Quote from: guymelfe on Sep 02, 2020, 02:29:56 AM
I actually have Tribes. I seem to recall it being quite good, so I'll go dig it out. What do you think of the Out of Shadows/Sea of Sorrows/River of Pain Trilogy? Seems weird to have a trilogy written by three different authors, but I've seen good comments elsewhere about it though I seem to recall a reddit post saying book 3 had to do some major retconning to make it all work.
It feels like a bit of a stretch to call them a trilogy,
trio might be more appropriate. They're not really all that connected aside from holding a stronger continuity than the books from previous license holders Bantam and DH press did, which were all stand-alone or comic adaptations. The trio were a big deal when they came out in 2014 because they were the first original novels to come out of the new license holder Titan and they all had stronger ties with each other in general and with the films, which was a stylistic departure from the aforementioned novels which were specifically divergent from the films.
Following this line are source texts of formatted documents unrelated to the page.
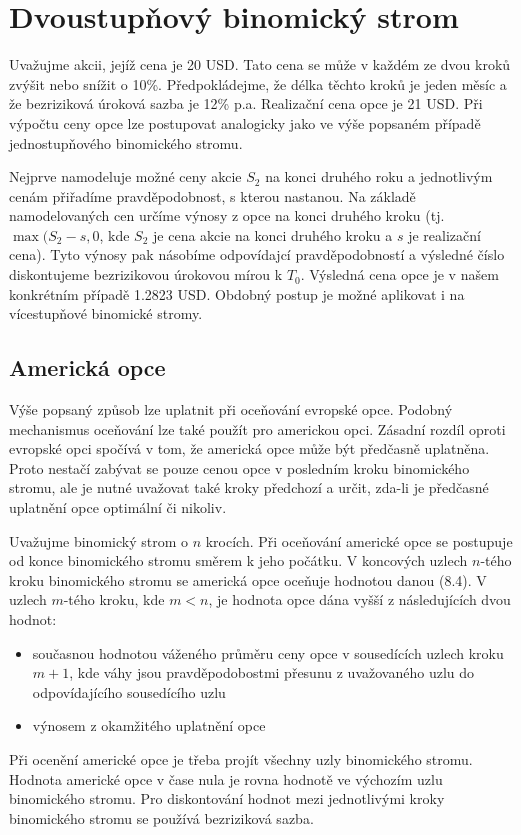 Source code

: \documentclass[a4paper]{book}
\begin{document}
\section{Dvoustupňový binomický strom}

Uvažujme akcii, jejíž cena je 20 USD. Tato cena se může v každém ze dvou kroků zvýšit nebo snížit o 10\%. Předpokládejme, že délka těchto kroků je jeden měsíc a že bezriziková úroková sazba je 12\% p.a. Realizační cena opce je 21 USD. Při výpočtu ceny opce lze postupovat analogicky jako ve výše popsaném případě jednostupňového binomického stromu.

Nejprve namodeluje možné ceny akcie $S_2$ na konci druhého roku a jednotlivým cenám přiřadíme pravděpodobnost, s kterou nastanou. Na základě namodelovaných cen určíme výnosy z opce na konci druhého kroku (tj. $\max(S_2 - s,0$, kde $S_2$ je cena akcie na konci druhého kroku a $s$ je realizační cena). Tyto výnosy pak násobíme odpovídajcí pravděpodobností a výsledné číslo diskontujeme bezrizikovou úrokovou mírou k $T_0$. Výsledná cena opce je v našem konkrétním případě 1.2823 USD. Obdobný postup je možné aplikovat i na vícestupňové binomické stromy.\\

\subsection{Americká opce}

Výše popsaný způsob lze uplatnit při oceňování evropské opce. Podobný mechanismus oceňování lze také použít pro americkou opci. Zásadní rozdíl oproti evropské opci spočívá v tom, že americká opce může být předčasně uplatněna. Proto nestačí zabývat se pouze cenou opce v posledním kroku binomického stromu, ale je nutné uvažovat také kroky předchozí a určit, zda-li je předčasné uplatnění opce optimální či nikoliv.

Uvažujme binomický strom o $n$ krocích. Při oceňování americké opce se postupuje od konce binomického stromu směrem k jeho počátku. V koncových uzlech $n$-tého kroku binomického stromu se americká opce oceňuje hodnotou danou (8.4). V uzlech $m$-tého kroku, kde $m < n$, je hodnota opce dána vyšší z následujících dvou hodnot:
\begin{itemize}
\item současnou hodnotou váženého průměru ceny opce v sousedících uzlech kroku $m+1$, kde váhy jsou pravděpodobostmi přesunu z uvažovaného uzlu do odpovídajícího sousedícího uzlu
\item výnosem z okamžitého uplatnění opce
\end{itemize}
Při ocenění americké opce je třeba projít všechny uzly binomického stromu. Hodnota americké opce v čase nula je rovna hodnotě ve výchozím uzlu binomického stromu. Pro diskontování hodnot mezi jednotlivými kroky binomického stromu se používá bezriziková sazba.
\end{document}
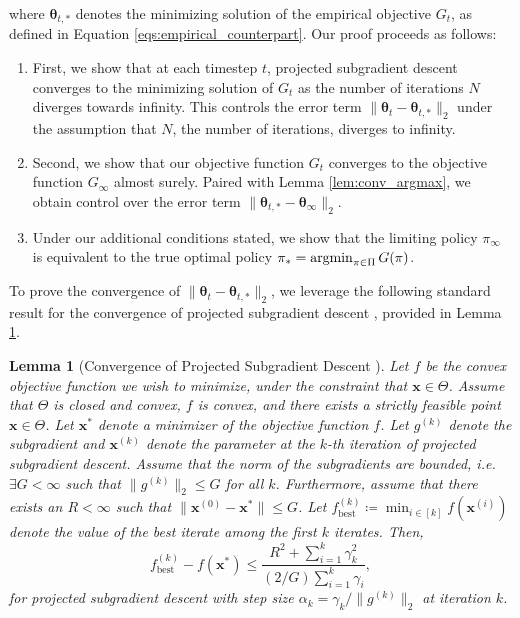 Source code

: \documentclass{article}
\newtheorem{lemma}{Lemma}
\begin{document}
\begin{appendices}
\begin{equation}
\end{equation}
where $\bm{\theta}_{t,*}$ denotes the minimizing solution of the empirical objective $G_{t}$, as defined in Equation \eqref{eqs:empirical_counterpart}. Our proof proceeds as follows:
\begin{enumerate}
    \item First, we show that at each timestep $t$, projected subgradient descent converges to the minimizing solution of $G_t$ as the number of iterations $N$ diverges towards infinity. This controls the error term $\|\bm{\theta}_t - \bm{\theta}_{t,*}\|_2$ under the assumption that $N$, the number of iterations, diverges to infinity. 
    \item Second, we show that our objective function $G_t$ converges to the objective function $G_\infty$ almost surely. Paired with Lemma \ref{lem:conv_argmax}, we obtain control over the error term $\|\bm{\theta}_{t,*} - \bm{\theta}_{\infty} \|_2$.
    \item Under our additional conditions stated, we show that the limiting policy $\pi_\infty$ is equivalent to the true optimal policy $\pi_* = \argmin_{\pi \in \Pi} G(\pi)$. 
\end{enumerate}

To prove the convergence of $\|\bm\theta_t - \bm{\theta}_{t,*} \|_2$, we leverage the following standard result for the convergence of projected subgradient descent \citep{boyd2014subgradient-ee364b}, provided in Lemma \ref{lem:convergence_subgrad_descent}. 

\begin{lemma}[Convergence of Projected Subgradient Descent \citep{boyd2014subgradient-ee364b}]\label{lem:convergence_subgrad_descent}
    Let $f$ be the convex objective function we wish to minimize, under the constraint that $\bm{x} \in \Theta$. Assume that $\Theta$ is closed and convex, $f$ is convex, and there exists a strictly feasible point $\bm{x} \in \Theta$. Let $\bm{x}^*$ denote a minimizer of the objective function $f$. Let $g^{(k)}$ denote the subgradient and $\bm{x}^{(k)}$ denote the parameter at the $k$-th iteration of projected subgradient descent. Assume that the norm of the subgradients are bounded, i.e. $\exists G < \infty$ such that $\|g^{(k)} \|_2 \leq G$ for all $k$. Furthermore, assume that there exists an $R< \infty$ such that $\|\bm{x}^{(0)} - \bm{x}^* \| \leq G$. Let $f_{\text{best}}^{(k)} \coloneqq \min_{i \in [k]}f(\bm{x}^{(i)})$ denote the value of the best iterate among the first $k$ iterates. Then,
    \begin{equation}
        f_{\text{best}}^{(k)} - f(\bm{x}^*) \leq \frac{R^2 + \sum_{i=1}^k \gamma_k^2}{(2/G)\sum_{i=1}^k \gamma_i},
    \end{equation}
    for projected subgradient descent with step size $\alpha_k = \gamma_k / \| g^{(k)} \|_2$ at iteration $k$.
\end{lemma}


\end{appendices}
\end{document}
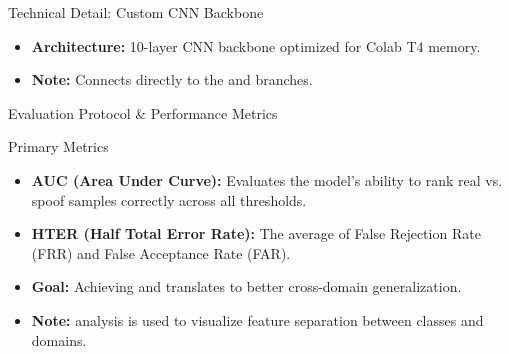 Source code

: \begin{frame}{Technical Detail: Custom CNN Backbone}
    \centering
    \vfill
    \begin{itemize}
        \item \textbf{Architecture:} 10-layer CNN backbone optimized for Colab T4 memory.
        \item \textbf{Note:} Connects directly to the  and  branches.
    \end{itemize}
\end{frame}

\begin{frame}{Evaluation Protocol \& Performance Metrics}
    \begin{block}{Primary Metrics}
        \begin{itemize}
            \item \textbf{AUC (Area Under Curve):} Evaluates the model's ability to rank real vs. spoof samples correctly across all thresholds.
            \item \textbf{HTER (Half Total Error Rate):} The average of False Rejection Rate (FRR) and False Acceptance Rate (FAR).
        \end{itemize}
    \end{block}

    \vfill
    \begin{itemize}
        \item \textbf{Goal:} Achieving  and  translates to better cross-domain generalization.
        \item \textbf{Note:}  analysis is used to visualize feature separation between classes and domains.
    \end{itemize}
\end{frame}


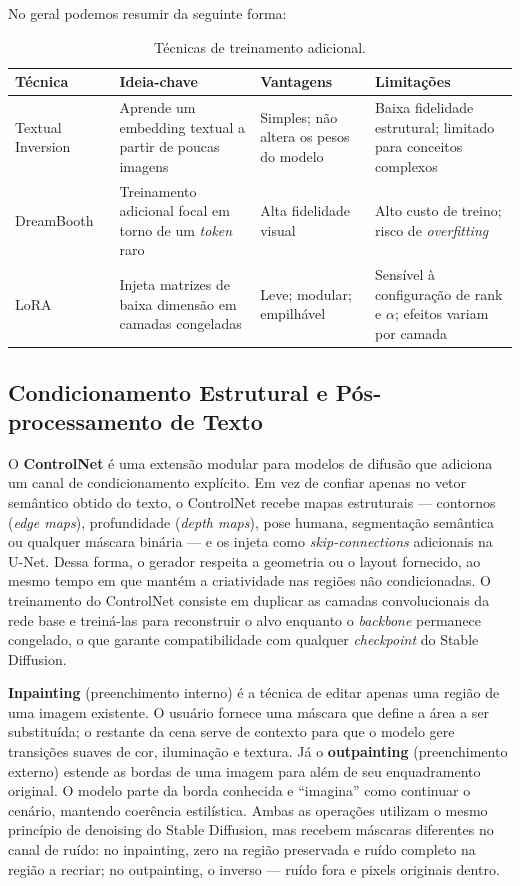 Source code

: \documentclass[12pt, %
openright, 
oneside, %
a4paper,    %
brazil]{facom-ufu-abntex2}
\begin{document}
No geral podemos resumir da seguinte forma:
\begin{table}[H]
    \centering
    \small
    \setlength{\tabcolsep}{4pt}
    \begin{tabularx}{\linewidth}{|X|X|X|X|}
    \hline
    \textbf{Técnica} & \textbf{Ideia-chave} & \textbf{Vantagens} & \textbf{Limitações} \\ \hline
    Textual Inversion~\cite{gal2022imageworthwordpersonalizing} & Aprende um embedding textual a partir de poucas imagens & Simples; não altera os pesos do modelo & Baixa fidelidade estrutural; limitado para conceitos complexos \\ \hline
    DreamBooth~\cite{ruiz2023dreamboothfinetuningtexttoimage} & Treinamento adicional focal em torno de um \textit{token} raro & Alta fidelidade visual & Alto custo de treino; risco de \textit{overfitting} \\ \hline
    LoRA~\cite{hu2021loralowrankadaptationlarge} & Injeta matrizes de baixa dimensão em camadas congeladas & Leve; modular; empilhável & Sensível à configuração de rank e \(\alpha\); efeitos variam por camada \\ \hline
    \end{tabularx}
    \caption{Técnicas de treinamento adicional.}
    \label{tab:tecnicas_personalizacao}
\end{table}

\subsection{Condicionamento Estrutural e Pós-processamento de Texto}

O \textbf{ControlNet} é uma extensão modular para modelos de difusão que adiciona um canal de condicionamento explícito. Em vez de confiar apenas no vetor semântico obtido do texto, o ControlNet recebe mapas estruturais — contornos (\emph{edge maps}), profundidade (\emph{depth maps}), pose humana, segmentação semântica ou qualquer máscara binária — e os injeta como \emph{skip-connections} adicionais na U-Net. Dessa forma, o gerador respeita a geometria ou o layout fornecido, ao mesmo tempo em que mantém a criatividade nas regiões não condicionadas. O treinamento do ControlNet consiste em duplicar as camadas convolucionais da rede base e treiná-las para reconstruir o alvo enquanto o \emph{backbone} permanece congelado, o que garante compatibilidade com qualquer \emph{checkpoint} do Stable Diffusion.

\textbf{Inpainting} (preenchimento interno) é a técnica de editar apenas uma região de uma imagem existente. O usuário fornece uma máscara que define a área a ser substituída; o restante da cena serve de contexto para que o modelo gere transições suaves de cor, iluminação e textura. Já o \textbf{outpainting} (preenchimento externo) estende as bordas de uma imagem para além de seu enquadramento original. O modelo parte da borda conhecida e ``imagina'' como continuar o cenário, mantendo coerência estilística. Ambas as operações utilizam o mesmo princípio de denoising do Stable Diffusion, mas recebem máscaras diferentes no canal de ruído: no inpainting, zero na região preservada e ruído completo na região a recriar; no outpainting, o inverso — ruído fora e pixels originais dentro.
\end{document}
The cool thing about this era of content creation is that Josh Izzo was pulling the strings for license content at Fox at the time and he made a badass effort at tying everything together with his later named Read/Watch/Play initiative. So there's all this sweet tied-in cross-platform content between the comics, games, novels and audio-dramas. It was the most ambitious effort of its kind since the whole Star Wars Shadows of the Empire thing in the late 90's. Rage War, Out of the Shadows, River of Pain, Sea of Sorrows, the Cold Forge, and even the Aliens: Descent attraction, were all a part of this.
The Titan stuff in general is pretty awesome and skips all over the timeline, but they actually cared about continuity so it was a a lot more fun for me. A lot of people gripe and complain about the conceit of having a small marine contingent assigned to the Hadley's Hope colony in River of Pain, mostly because of the number of colonists found cocooned in the movie being a match for those expected, but it's actually a stroke of genius by whoever had the idea, probably Izzo, because the 20+ marine bodies from the book and the added Weyland Yutani scientists serve to cover up the missing colonists that should have gone unaccounted for after having escaped aboard the Onager. The Audible drama for River of Pain even works the Onager reference in to the fall of Hadley's Hope from the story, pretty brilliant in my opinion, but this is another subtle thing that most casual readers aren't going to put together, only the terminally dorky. The Onager itself is a tie-in with this huge comic crossover Fire and Stone which itself even manages to have small cameo from 2001's Aliens versus Predator 2 game. I was very stoked about this time period in the franchise and now I am very sad that it has passed.
River of Pain is mostly standalone, fitting primarily within the time frame of the film Aliens. The other novels share LV-178 as a big throughline element which extends into the VR attraction Descent and further into the prologue for the legitimate trilogy Rage War. Fun stuff all. Out of the Shadows is a genuine Ripley adventure and Sea of Sorrows mostly just follows up on that novel.